• [RECORDS SUPPLIED]
---------------

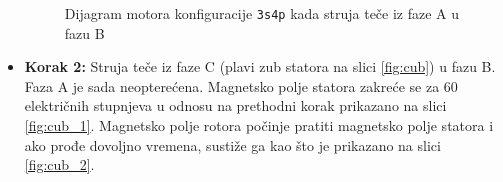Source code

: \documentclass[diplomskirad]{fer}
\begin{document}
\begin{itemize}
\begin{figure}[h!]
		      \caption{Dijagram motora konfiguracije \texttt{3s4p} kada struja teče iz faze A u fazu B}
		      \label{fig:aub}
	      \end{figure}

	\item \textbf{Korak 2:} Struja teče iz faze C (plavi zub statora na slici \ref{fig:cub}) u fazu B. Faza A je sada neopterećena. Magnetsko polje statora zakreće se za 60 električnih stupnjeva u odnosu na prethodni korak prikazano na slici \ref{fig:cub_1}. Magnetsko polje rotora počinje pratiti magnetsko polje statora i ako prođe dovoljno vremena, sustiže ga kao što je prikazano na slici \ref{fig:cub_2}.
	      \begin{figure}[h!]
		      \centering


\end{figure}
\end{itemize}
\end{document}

---------------

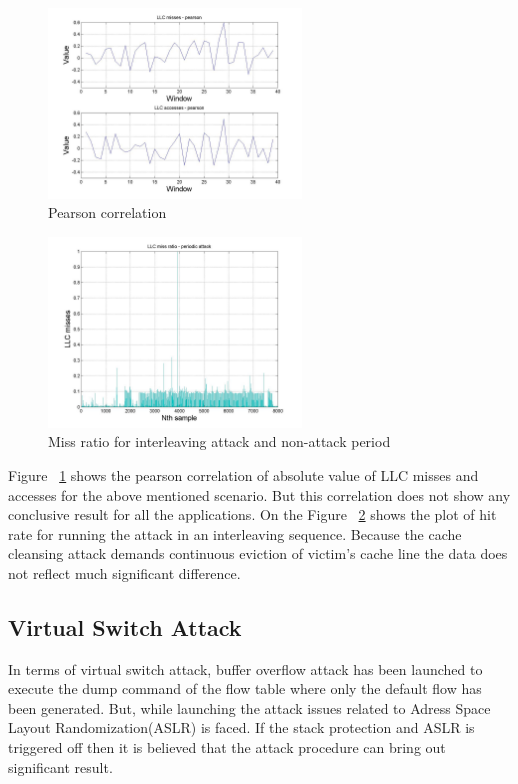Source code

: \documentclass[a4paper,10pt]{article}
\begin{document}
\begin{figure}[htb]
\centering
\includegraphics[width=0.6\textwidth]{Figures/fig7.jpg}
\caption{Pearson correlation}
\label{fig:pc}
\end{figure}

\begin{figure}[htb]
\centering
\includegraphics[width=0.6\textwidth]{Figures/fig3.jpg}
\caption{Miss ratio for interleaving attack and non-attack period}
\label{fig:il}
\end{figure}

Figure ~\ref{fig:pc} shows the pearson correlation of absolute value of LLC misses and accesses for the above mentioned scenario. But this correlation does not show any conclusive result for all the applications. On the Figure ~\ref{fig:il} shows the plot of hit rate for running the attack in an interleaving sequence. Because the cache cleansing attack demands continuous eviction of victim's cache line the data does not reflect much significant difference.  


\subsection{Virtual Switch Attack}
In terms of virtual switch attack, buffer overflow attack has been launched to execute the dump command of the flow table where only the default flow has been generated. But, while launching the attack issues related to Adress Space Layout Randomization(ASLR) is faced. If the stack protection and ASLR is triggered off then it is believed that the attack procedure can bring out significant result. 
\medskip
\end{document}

---------------

Say how many lines in the records contain the string "teče". No other text is needed.

• [YOUR SOLUTION] 2